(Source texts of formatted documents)
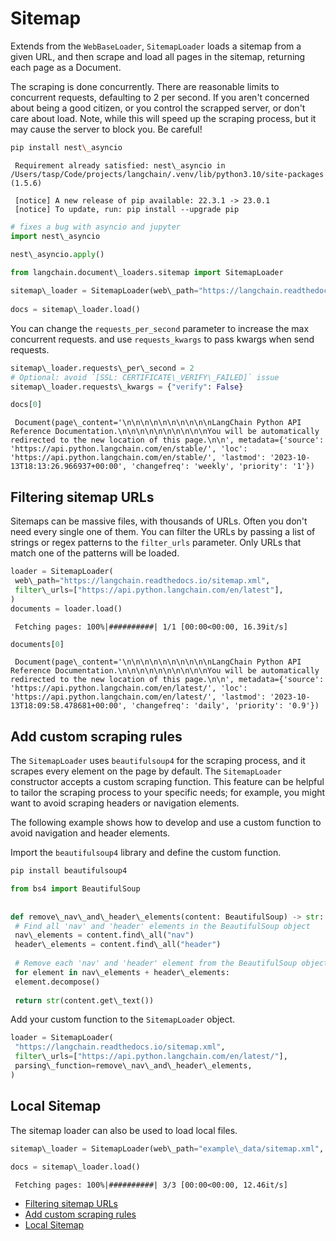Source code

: # Sitemap

Extends from the `WebBaseLoader`, `SitemapLoader` loads a sitemap from a given URL, and then scrape and load all pages in the sitemap, returning each page as a Document.

The scraping is done concurrently. There are reasonable limits to concurrent requests, defaulting to 2 per second. If you aren't concerned about being a good citizen, or you control the scrapped server, or don't care about load. Note, while this will speed up the scraping process, but it may cause the server to block you. Be careful!

```bash
pip install nest\_asyncio  

```

```text
 Requirement already satisfied: nest\_asyncio in /Users/tasp/Code/projects/langchain/.venv/lib/python3.10/site-packages (1.5.6)  
   
 [notice] A new release of pip available: 22.3.1 -> 23.0.1  
 [notice] To update, run: pip install --upgrade pip  

```

```python
# fixes a bug with asyncio and jupyter  
import nest\_asyncio  
  
nest\_asyncio.apply()  

```

```python
from langchain.document\_loaders.sitemap import SitemapLoader  

```

```python
sitemap\_loader = SitemapLoader(web\_path="https://langchain.readthedocs.io/sitemap.xml")  
  
docs = sitemap\_loader.load()  

```

You can change the `requests_per_second` parameter to increase the max concurrent requests. and use `requests_kwargs` to pass kwargs when send requests.

```python
sitemap\_loader.requests\_per\_second = 2  
# Optional: avoid `[SSL: CERTIFICATE\_VERIFY\_FAILED]` issue  
sitemap\_loader.requests\_kwargs = {"verify": False}  

```

```python
docs[0]  

```

```text
 Document(page\_content='\n\n\n\n\n\n\n\n\n\nLangChain Python API Reference Documentation.\n\n\n\n\n\n\n\n\n\nYou will be automatically redirected to the new location of this page.\n\n', metadata={'source': 'https://api.python.langchain.com/en/stable/', 'loc': 'https://api.python.langchain.com/en/stable/', 'lastmod': '2023-10-13T18:13:26.966937+00:00', 'changefreq': 'weekly', 'priority': '1'})  

```

## Filtering sitemap URLs[​](#filtering-sitemap-urls "Direct link to Filtering sitemap URLs")

Sitemaps can be massive files, with thousands of URLs. Often you don't need every single one of them. You can filter the URLs by passing a list of strings or regex patterns to the `filter_urls` parameter. Only URLs that match one of the patterns will be loaded.

```python
loader = SitemapLoader(  
 web\_path="https://langchain.readthedocs.io/sitemap.xml",  
 filter\_urls=["https://api.python.langchain.com/en/latest"],  
)  
documents = loader.load()  

```

```text
 Fetching pages: 100%|##########| 1/1 [00:00<00:00, 16.39it/s]  

```

```python
documents[0]  

```

```text
 Document(page\_content='\n\n\n\n\n\n\n\n\n\nLangChain Python API Reference Documentation.\n\n\n\n\n\n\n\n\n\nYou will be automatically redirected to the new location of this page.\n\n', metadata={'source': 'https://api.python.langchain.com/en/latest/', 'loc': 'https://api.python.langchain.com/en/latest/', 'lastmod': '2023-10-13T18:09:58.478681+00:00', 'changefreq': 'daily', 'priority': '0.9'})  

```

## Add custom scraping rules[​](#add-custom-scraping-rules "Direct link to Add custom scraping rules")

The `SitemapLoader` uses `beautifulsoup4` for the scraping process, and it scrapes every element on the page by default. The `SitemapLoader` constructor accepts a custom scraping function. This feature can be helpful to tailor the scraping process to your specific needs; for example, you might want to avoid scraping headers or navigation elements.

The following example shows how to develop and use a custom function to avoid navigation and header elements.

Import the `beautifulsoup4` library and define the custom function.

```python
pip install beautifulsoup4  

```

```python
from bs4 import BeautifulSoup  
  
  
def remove\_nav\_and\_header\_elements(content: BeautifulSoup) -> str:  
 # Find all 'nav' and 'header' elements in the BeautifulSoup object  
 nav\_elements = content.find\_all("nav")  
 header\_elements = content.find\_all("header")  
  
 # Remove each 'nav' and 'header' element from the BeautifulSoup object  
 for element in nav\_elements + header\_elements:  
 element.decompose()  
  
 return str(content.get\_text())  

```

Add your custom function to the `SitemapLoader` object.

```python
loader = SitemapLoader(  
 "https://langchain.readthedocs.io/sitemap.xml",  
 filter\_urls=["https://api.python.langchain.com/en/latest/"],  
 parsing\_function=remove\_nav\_and\_header\_elements,  
)  

```

## Local Sitemap[​](#local-sitemap "Direct link to Local Sitemap")

The sitemap loader can also be used to load local files.

```python
sitemap\_loader = SitemapLoader(web\_path="example\_data/sitemap.xml", is\_local=True)  
  
docs = sitemap\_loader.load()  

```

```text
 Fetching pages: 100%|##########| 3/3 [00:00<00:00, 12.46it/s]  

```

- [Filtering sitemap URLs](#filtering-sitemap-urls)
- [Add custom scraping rules](#add-custom-scraping-rules)
- [Local Sitemap](#local-sitemap)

> _To do_:
Once you have counted the lines of the records that contain the word "https", give the count and nothing else.

> _Response_:
7